The High Court will give judgment later in a damages action brought by a student who claims she hurt her ankle during hockey training on the grounds of her former school.

Albhe Cole was a Leaving Cert student at Sisters of St Joseph of Cluny, Killiney, Dublin, and was hockey training when, it is alleged, the accident happened in near darkness after school.

The school denies negligence.

Mr Justice Raymond Fullam, after hearing legal submissions from both sides, said he will give his decision on December 16.

Ms Cole, who is now studying  pharmacology at UCD, said students were playing hockey on a grit surface and there was no flood lighting at the pitch when the accident happened on November 19, 2012.

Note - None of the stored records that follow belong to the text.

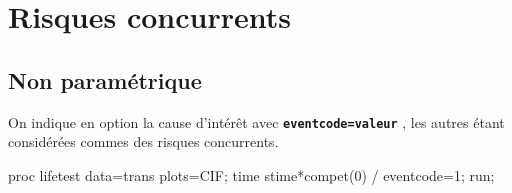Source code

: \documentclass[
  12pt,
  letterpaper,
  DIV=11,
  numbers=noendperiod,
  onepage,
  openany]{scrreprt}
\newenvironment{Shaded}{\begin{snugshade}}{\end{snugshade}}
\newcommand{\DecValTok}[1]{\textcolor[rgb]{0.86,0.86,0.80}{#1}}
\newcommand{\FunctionTok}[1]{\textcolor[rgb]{0.94,0.94,0.56}{#1}}
\newcommand{\NormalTok}[1]{\textcolor[rgb]{0.80,0.80,0.80}{#1}}
\newcommand{\OtherTok}[1]{\textcolor[rgb]{0.94,0.94,0.56}{#1}}
\newcommand{\SpecialCharTok}[1]{\textcolor[rgb]{0.86,0.64,0.64}{#1}}
\begin{document}
\hypertarget{risques-concurrents-3}{%
\section{Risques concurrents}\label{risques-concurrents-3}}

\hypertarget{non-paramuxe9trique}{%
\subsection{Non paramétrique}\label{non-paramuxe9trique}}

On indique en option la cause d'intérêt avec
\textbf{\texttt{eventcode=valeur}} , les autres étant considérées commes
des risques concurrents.

\begin{Shaded}
\begin{Highlighting}[]
\NormalTok{proc lifetest data}\OtherTok{=}\NormalTok{trans plots}\OtherTok{=}\NormalTok{CIF;}
\NormalTok{time stime}\SpecialCharTok{*}\FunctionTok{compet}\NormalTok{(}\DecValTok{0}\NormalTok{) }\SpecialCharTok{/}\NormalTok{ eventcode}\OtherTok{=}\DecValTok{1}\NormalTok{; run;}
\end{Highlighting}
\end{Shaded}
\end{document}
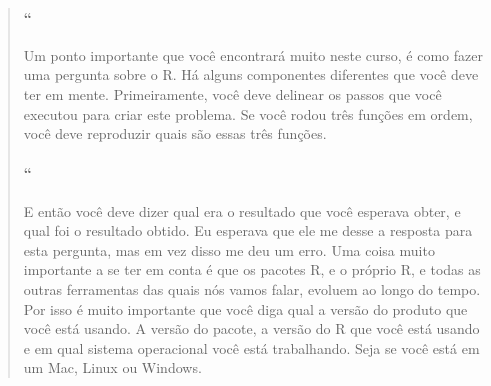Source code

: \begin{quotation}
\begin{small}
\paragraph{``}
Um ponto importante que você encontrará muito neste curso, é como fazer uma pergunta sobre o R. Há alguns componentes diferentes  que você deve ter em mente. Primeiramente, você deve delinear os passos que você executou para criar este problema. Se você rodou três funções em ordem, você deve reproduzir quais são essas três funções.

\paragraph{``}
E então você deve dizer qual era o resultado que você esperava obter, e qual foi o resultado obtido. Eu esperava que ele me desse a resposta para esta pergunta, mas em vez disso me deu um erro. Uma coisa muito importante a se ter em conta é que os pacotes R, e o próprio R, e todas as outras ferramentas das quais nós vamos falar, evoluem ao longo do tempo. Por isso é muito importante que você diga qual a versão do produto que você está usando. A versão do pacote, a versão do R que você está usando e em qual sistema operacional você está trabalhando. Seja se você está em um Mac, Linux ou Windows.


\end{small}
\end{quotation}
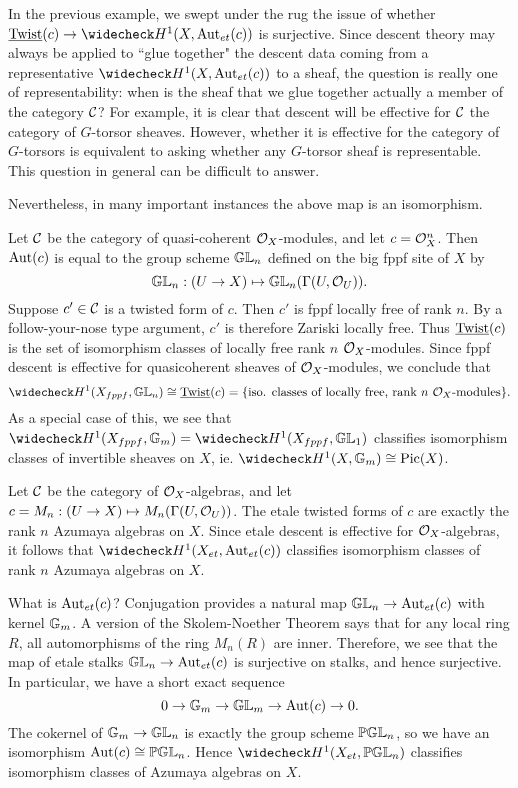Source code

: In the previous example, we swept under the rug the issue of whether $\twist(c)\rightarrow\wc{H}^1(X,\Aut_{et}(c))$ is surjective.  Since descent theory may always be applied to ``glue together" the descent data coming from a representative $\wc{H}^1(X,\Aut_{et}(c))$ to a sheaf, the question is really one of representability: when is the sheaf that we glue together actually a member of the category $\mathcal{C}$?  For example, it is clear that descent will be effective for $\mathcal{C}$ the category of $G$-torsor sheaves.  However, whether it is effective for the category of $G$-torsors is equivalent to asking whether any $G$-torsor sheaf is representable.  This question in general can be difficult to answer.

Nevertheless, in many important instances the above map is an isomorphism.
\begin{ex}
Let $\mathcal{C}$ be the category of quasi-coherent $\mathcal{O}_X$-modules, and let $c = \mathcal{O}_X^n$.  Then $\textnormal{Aut}(c)$ is equal to the group scheme $\mathbb{GL}_n$ defined on the big fppf site of $X$ by
$$\mathbb{GL}_n: (U\rightarrow X)\mapsto \mathbb{GL}_n(\Gamma(U,\mathcal{O}_U)).$$
Suppose $c'\in\mathcal{C}$ is a twisted form of $c$.  Then $c'$ is fppf locally free of rank $n$.  By a follow-your-nose type argument, $c'$ is therefore Zariski locally free.  Thus $\textnormal{\underline{Twist}}(c)$ is the set of isomorphism classes of locally free rank $n$ $\mathcal{O}_X$-modules.  Since fppf descent is  effective for quasicoherent sheaves of $\mathcal{O}_X$-modules, we conclude that
$$\wc{H}^1(X_{fppf},\bbgl_n)\cong \twist(c) = \{\text{iso. classes of locally free, rank $n$ $\sheaf O_X$-modules}\}.$$
As a special case of this, we see that $\wc{H}^1(X_{fppf},\bbg_m) = \wc H^1(X_{fppf},\bbgl_1)$ classifies isomorphism classes of invertible sheaves on $X$, ie. $\wc{H}^1(X,\bbg_m) \cong \Pic(X)$.
\end{ex}
\begin{ex}
Let $\mathcal{C}$ be the category of $\mathcal{O}_X$-algebras, and let $c = M_n: (U\rightarrow X)\mapsto M_n(\Gamma(U,\mathcal{O}_U))$.  The etale twisted forms of $c$ are exactly the rank $n$ Azumaya algebras on $X$.  Since etale descent is effective for $\mathcal{O}_X$-algebras, it follows that $\wc{H}^1(X_{et},\Aut_{et}(c))$ classifies isomorphism classes of rank $n$ Azumaya algebras on $X$.

What is $\textnormal{Aut}_{et}(c)$?  Conjugation provides a natural map $\mathbb{GL}_n\rightarrow \textnormal{Aut}_{et}(c)$ with kernel $\mathbb{G}_m$.  A version of the Skolem-Noether Theorem says that for any local ring $R$, all automorphisms of the ring $M_n(R)$ are inner.  Therefore, we see that the map of etale stalks $\mathbb{GL}_n\rightarrow\textnormal{Aut}_{et}(c)$ is surjective on stalks, and hence surjective.  In particular, we have a short exact sequence
$$0\rightarrow\mathbb{G}_m\rightarrow\mathbb{GL}_m\rightarrow\textnormal{Aut}(c)\rightarrow 0.$$
The cokernel of $\mathbb{G}_m\rightarrow \mathbb{GL}_n$ is exactly the group scheme $\mathbb{PGL}_n$, so we have an isomorphism $\textnormal{Aut}(c)\cong\mathbb{PGL}_n$.  Hence $\wc H^1(X_{et},\bbpgl_n)$ classifies isomorphism classes of Azumaya algebras on $X$.
\end{ex}

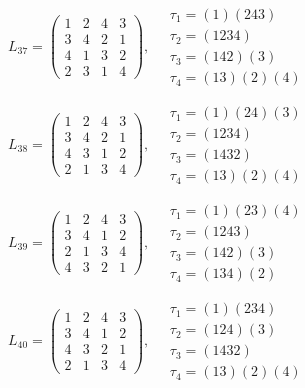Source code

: $L_{37} = \begin{pmatrix} 1 & 2 & 4 & 3 \\ 3 & 4 & 2 & 1 \\ 4 & 1 & 3 & 2 \\ 2 & 3 & 1 & 4 \end{pmatrix}, \quad \begin{matrix} \tau_{1} = (1)(2 4 3) \\ \tau_{2} = (1 2 3 4) \\ \tau_{3} = (1 4 2)(3) \\ \tau_{4} = (1 3)(2)(4) \end{matrix}$

$L_{38} = \begin{pmatrix} 1 & 2 & 4 & 3 \\ 3 & 4 & 2 & 1 \\ 4 & 3 & 1 & 2 \\ 2 & 1 & 3 & 4 \end{pmatrix}, \quad \begin{matrix} \tau_{1} = (1)(2 4)(3) \\ \tau_{2} = (1 2 3 4) \\ \tau_{3} = (1 4 3 2) \\ \tau_{4} = (1 3)(2)(4) \end{matrix}$

$L_{39} = \begin{pmatrix} 1 & 2 & 4 & 3 \\ 3 & 4 & 1 & 2 \\ 2 & 1 & 3 & 4 \\ 4 & 3 & 2 & 1 \end{pmatrix}, \quad \begin{matrix} \tau_{1} = (1)(2 3)(4) \\ \tau_{2} = (1 2 4 3) \\ \tau_{3} = (1 4 2)(3) \\ \tau_{4} = (1 3 4)(2) \end{matrix}$

$L_{40} = \begin{pmatrix} 1 & 2 & 4 & 3 \\ 3 & 4 & 1 & 2 \\ 4 & 3 & 2 & 1 \\ 2 & 1 & 3 & 4 \end{pmatrix}, \quad \begin{matrix} \tau_{1} = (1)(2 3 4) \\ \tau_{2} = (1 2 4)(3) \\ \tau_{3} = (1 4 3 2) \\ \tau_{4} = (1 3)(2)(4) \end{matrix}$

She said she loved sport but since the accident she has not been able to play any sport.

She also said she can't wear high heels and wore sparkly runners to her Debs after her Leaving Cert.

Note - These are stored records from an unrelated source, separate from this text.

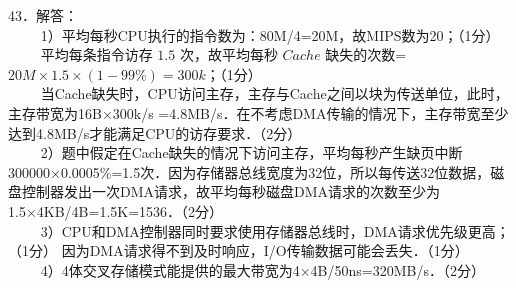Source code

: 43．解答：\\
$\qquad$ 1）平均每秒CPU执行的指令数为：80M/4=20M，故MIPS数为20；（1分） \\
$\qquad$ 平均每条指令访存 $1.5$ 次，故平均每秒 $Cache$ 缺失的次数=$20M \times 1.5 \times (1-99\%)=300k$；（1分） \\
$\qquad$ 当Cache缺失时，CPU访问主存，主存与Cache之间以块为传送单位，此时，主存带宽为16B×300k/s =4.8MB/s．在不考虑DMA传输的情况下，主存带宽至少达到4.8MB/s才能满足CPU的访存要求．（2分） \\
$\qquad$ 2）题中假定在Cache缺失的情况下访问主存，平均每秒产生缺页中断300000×0.0005\%=1.5次．因为存储器总线宽度为32位，所以每传送32位数据，磁盘控制器发出一次DMA请求，故平均每秒磁盘DMA请求的次数至少为1.5×4KB/4B=1.5K=1536．（2分） \\
$\qquad$ 3）CPU和DMA控制器同时要求使用存储器总线时，DMA请求优先级更高；（1分） 因为DMA请求得不到及时响应，I/O传输数据可能会丢失．（1分） \\
$\qquad$ 4）4体交叉存储模式能提供的最大带宽为4×4B/50ns=320MB/s．（2分）

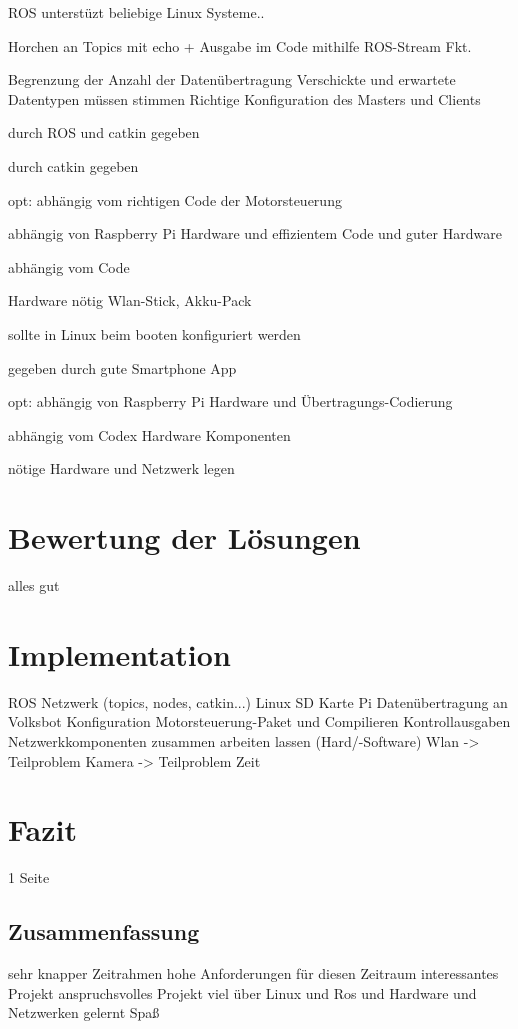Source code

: \documentclass[12pt]{article}
\begin{document}
ROS unterstüzt beliebige Linux Systeme..

Horchen an Topics mit echo + Ausgabe im Code mithilfe ROS-Stream Fkt.

Begrenzung der Anzahl der Datenübertragung
Verschickte und erwartete Datentypen müssen stimmen
Richtige Konfiguration des Masters und Clients

durch ROS und catkin gegeben 

durch catkin gegeben

opt:
abhängig vom richtigen Code der Motorsteuerung

abhängig von Raspberry Pi Hardware und effizientem Code und
guter Hardware

abhängig vom Code

Hardware nötig Wlan-Stick, Akku-Pack 

sollte in Linux beim booten konfiguriert werden

gegeben durch gute Smartphone App

opt:
abhängig von Raspberry Pi Hardware und Übertragungs-Codierung

abhängig vom Codex Hardware Komponenten

nötige Hardware und Netzwerk legen

\section{Bewertung der Lösungen}

alles gut

\section{Implementation}

ROS Netzwerk (topics, nodes, catkin...)
Linux SD Karte Pi
Datenübertragung an Volksbot
Konfiguration Motorsteuerung-Paket und Compilieren
Kontrollausgaben 
Netzwerkkomponenten zusammen arbeiten lassen (Hard/-Software)
Wlan -> Teilproblem
Kamera -> Teilproblem Zeit


\section{Fazit}
1 Seite
\subsection{Zusammenfassung}

sehr knapper Zeitrahmen
hohe Anforderungen für diesen Zeitraum
interessantes Projekt
anspruchsvolles Projekt
viel über Linux und Ros und Hardware und Netzwerken gelernt
Spaß
\end{document}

Ms Cole (22) O’Rourke Park, Sallynoggin, Dublin, claimed there was an alleged failure to install sufficient lighting for the playing field.  It was further claimed the ground around the kerb area of the pitch was allegedly slippery.

The school contended hockey training only occurred "light permitting."

The court heard Ms Cole suffered chronic injuries and had to have surgery to have screws inserted in her ankle.  She has been left with pain and poor balance, it was claimed.

In submissions to the court, Niall Beirne SC, for Ms Cole, said the lighting at the time of the accident was not the standard required by the International Hockey Association.

Hockey was at best being played in murky light conditions and in fact almost dark light conditions, he said.

Finbarr Fox SC, for the school, said while there was no doubt Ms Cole sustained a nasty and regrettable injury, it was an unfortunate accident and no more.